WHAT YOU HAVE TO DO
Starting with the line containing "Our current prototype" and going on through the line containing "in a batch.", return the lines of the data below exactly, and only those.

Plain-text document sources
- Opening Delimiter -

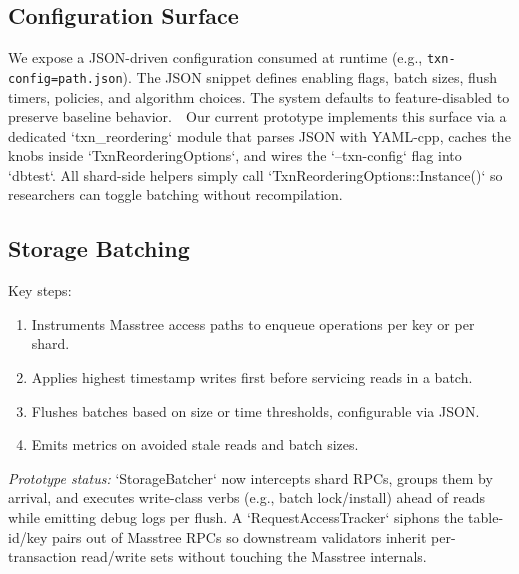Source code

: \documentclass[letterpaper,twocolumn,10pt]{article}
\begin{document}
\subsection{Configuration Surface}
We expose a JSON-driven configuration consumed at runtime (e.g., \texttt{\-\-txn-config=path.json}). The JSON snippet defines enabling flags, batch sizes, flush timers, policies, and algorithm choices. The system defaults to feature-disabled to preserve baseline behavior.\
\
Our current prototype implements this surface via a dedicated `txn_reordering` module that parses JSON with YAML-cpp, caches the knobs inside `TxnReorderingOptions`, and wires the `--txn-config` flag into `dbtest`. All shard-side helpers simply call `TxnReorderingOptions::Instance()` so researchers can toggle batching without recompilation.\

\subsection{Storage Batching}
Key steps:
\begin{enumerate}[leftmargin=*]
  \item Instruments Masstree access paths to enqueue operations per key or per shard.
  \item Applies highest timestamp writes first before servicing reads in a batch.
  \item Flushes batches based on size or time thresholds, configurable via JSON.
  \item Emits metrics on avoided stale reads and batch sizes.
\end{enumerate}
\noindent\textit{Prototype status:} `StorageBatcher` now intercepts shard RPCs, groups them by arrival, and executes write-class verbs (e.g., batch lock/install) ahead of reads while emitting debug logs per flush. A `RequestAccessTracker` siphons the table-id/key pairs out of Masstree RPCs so downstream validators inherit per-transaction read/write sets without touching the Masstree internals.
\end{document}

- Closing Delimiter -

TASK SOLUTION
Our current prototype implements this surface via a dedicated `txn_reordering` module that parses JSON with YAML-cpp, caches the knobs inside `TxnReorderingOptions`, and wires the `--txn-config` flag into `dbtest`. All shard-side helpers simply call `TxnReorderingOptions::Instance()` so researchers can toggle batching without recompilation.\

\subsection{Storage Batching}
Key steps:
\begin{enumerate}[leftmargin=*]
  \item Instruments Masstree access paths to enqueue operations per key or per shard.
  \item Applies highest timestamp writes first before servicing reads in a batch.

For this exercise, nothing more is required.